Required action
The word "NumpadPgDn" may appear in lines of the data below. Say how many lines hold it, giving only the number.

Material shown
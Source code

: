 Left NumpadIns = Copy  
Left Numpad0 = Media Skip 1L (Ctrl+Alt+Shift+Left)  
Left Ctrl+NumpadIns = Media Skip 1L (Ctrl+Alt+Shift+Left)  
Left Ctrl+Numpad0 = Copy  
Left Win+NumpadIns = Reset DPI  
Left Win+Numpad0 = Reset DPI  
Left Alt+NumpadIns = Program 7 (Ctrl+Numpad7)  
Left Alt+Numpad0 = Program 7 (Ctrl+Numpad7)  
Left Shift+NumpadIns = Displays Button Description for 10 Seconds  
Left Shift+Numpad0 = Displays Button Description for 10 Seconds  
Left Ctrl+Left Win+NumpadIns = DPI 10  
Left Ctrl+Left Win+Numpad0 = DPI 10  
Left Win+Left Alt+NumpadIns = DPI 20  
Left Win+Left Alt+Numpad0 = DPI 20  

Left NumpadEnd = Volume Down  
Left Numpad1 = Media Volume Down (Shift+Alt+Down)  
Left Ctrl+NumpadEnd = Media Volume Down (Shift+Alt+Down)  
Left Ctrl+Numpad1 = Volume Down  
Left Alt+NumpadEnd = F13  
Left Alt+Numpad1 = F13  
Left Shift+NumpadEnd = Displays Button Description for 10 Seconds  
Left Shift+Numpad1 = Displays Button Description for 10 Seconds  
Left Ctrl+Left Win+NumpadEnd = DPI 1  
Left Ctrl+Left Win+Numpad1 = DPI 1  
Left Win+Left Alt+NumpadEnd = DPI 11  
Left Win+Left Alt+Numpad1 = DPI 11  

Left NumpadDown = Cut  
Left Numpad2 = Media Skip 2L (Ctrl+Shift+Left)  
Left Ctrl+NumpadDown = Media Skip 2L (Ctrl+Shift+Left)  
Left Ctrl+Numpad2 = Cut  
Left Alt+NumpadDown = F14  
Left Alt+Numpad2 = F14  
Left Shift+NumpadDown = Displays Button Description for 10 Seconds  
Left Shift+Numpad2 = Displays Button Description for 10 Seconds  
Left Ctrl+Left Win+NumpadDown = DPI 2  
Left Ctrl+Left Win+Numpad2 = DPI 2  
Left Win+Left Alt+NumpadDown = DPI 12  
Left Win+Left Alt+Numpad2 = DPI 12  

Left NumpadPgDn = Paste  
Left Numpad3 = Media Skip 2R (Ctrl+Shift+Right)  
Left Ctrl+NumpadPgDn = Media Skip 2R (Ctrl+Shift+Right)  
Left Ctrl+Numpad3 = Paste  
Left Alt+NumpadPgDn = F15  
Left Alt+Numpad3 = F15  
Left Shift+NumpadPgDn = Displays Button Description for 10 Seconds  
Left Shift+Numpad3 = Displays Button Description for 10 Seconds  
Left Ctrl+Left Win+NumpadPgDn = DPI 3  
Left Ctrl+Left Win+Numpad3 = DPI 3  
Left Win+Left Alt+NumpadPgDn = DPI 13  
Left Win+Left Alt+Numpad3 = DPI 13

Solution below
6